_ASSIGNMENT_. Take the data that follows and retype it word for word.

═════ INFORMATION

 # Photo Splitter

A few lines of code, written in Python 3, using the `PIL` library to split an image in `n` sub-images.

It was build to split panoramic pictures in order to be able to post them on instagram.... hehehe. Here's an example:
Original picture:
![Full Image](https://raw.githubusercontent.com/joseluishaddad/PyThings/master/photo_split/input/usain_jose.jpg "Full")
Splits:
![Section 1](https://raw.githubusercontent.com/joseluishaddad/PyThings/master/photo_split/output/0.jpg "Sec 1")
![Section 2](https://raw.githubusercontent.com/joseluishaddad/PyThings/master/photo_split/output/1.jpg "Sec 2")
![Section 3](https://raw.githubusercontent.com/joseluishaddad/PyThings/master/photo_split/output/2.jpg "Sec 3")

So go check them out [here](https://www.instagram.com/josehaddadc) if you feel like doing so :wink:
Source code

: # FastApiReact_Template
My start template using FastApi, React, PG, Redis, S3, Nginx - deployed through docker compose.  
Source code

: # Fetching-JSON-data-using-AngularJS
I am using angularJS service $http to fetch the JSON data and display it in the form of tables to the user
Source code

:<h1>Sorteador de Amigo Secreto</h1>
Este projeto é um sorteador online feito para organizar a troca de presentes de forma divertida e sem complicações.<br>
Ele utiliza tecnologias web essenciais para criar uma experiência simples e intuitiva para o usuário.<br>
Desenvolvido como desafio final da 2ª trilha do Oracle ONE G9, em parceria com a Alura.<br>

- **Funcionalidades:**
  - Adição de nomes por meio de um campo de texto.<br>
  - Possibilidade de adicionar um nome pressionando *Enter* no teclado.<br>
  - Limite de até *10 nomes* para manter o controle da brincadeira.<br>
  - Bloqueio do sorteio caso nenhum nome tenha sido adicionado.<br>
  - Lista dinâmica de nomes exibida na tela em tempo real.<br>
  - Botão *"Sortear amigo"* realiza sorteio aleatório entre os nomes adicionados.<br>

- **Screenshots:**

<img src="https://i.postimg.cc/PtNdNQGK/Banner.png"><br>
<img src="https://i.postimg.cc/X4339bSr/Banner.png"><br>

══════════

_RESPONSE TO THE EXERCISE_.
 # Photo Splitter

A few lines of code, written in Python 3, using the `PIL` library to split an image in `n` sub-images.

It was build to split panoramic pictures in order to be able to post them on instagram.... hehehe. Here's an example:
Original picture:
![Full Image](https://raw.githubusercontent.com/joseluishaddad/PyThings/master/photo_split/input/usain_jose.jpg "Full")
Splits:
![Section 1](https://raw.githubusercontent.com/joseluishaddad/PyThings/master/photo_split/output/0.jpg "Sec 1")
![Section 2](https://raw.githubusercontent.com/joseluishaddad/PyThings/master/photo_split/output/1.jpg "Sec 2")
![Section 3](https://raw.githubusercontent.com/joseluishaddad/PyThings/master/photo_split/output/2.jpg "Sec 3")

So go check them out [here](https://www.instagram.com/josehaddadc) if you feel like doing so :wink:
Source code

: # FastApiReact_Template
My start template using FastApi, React, PG, Redis, S3, Nginx - deployed through docker compose.  
Source code

: # Fetching-JSON-data-using-AngularJS
I am using angularJS service $http to fetch the JSON data and display it in the form of tables to the user
Source code

:<h1>Sorteador de Amigo Secreto</h1>
Este projeto é um sorteador online feito para organizar a troca de presentes de forma divertida e sem complicações.<br>
Ele utiliza tecnologias web essenciais para criar uma experiência simples e intuitiva para o usuário.<br>
Desenvolvido como desafio final da 2ª trilha do Oracle ONE G9, em parceria com a Alura.<br>

- **Funcionalidades:**
  - Adição de nomes por meio de um campo de texto.<br>
  - Possibilidade de adicionar um nome pressionando *Enter* no teclado.<br>
  - Limite de até *10 nomes* para manter o controle da brincadeira.<br>
  - Bloqueio do sorteio caso nenhum nome tenha sido adicionado.<br>
  - Lista dinâmica de nomes exibida na tela em tempo real.<br>
  - Botão *"Sortear amigo"* realiza sorteio aleatório entre os nomes adicionados.<br>

- **Screenshots:**

<img src="https://i.postimg.cc/PtNdNQGK/Banner.png"><br>
<img src="https://i.postimg.cc/X4339bSr/Banner.png"><br>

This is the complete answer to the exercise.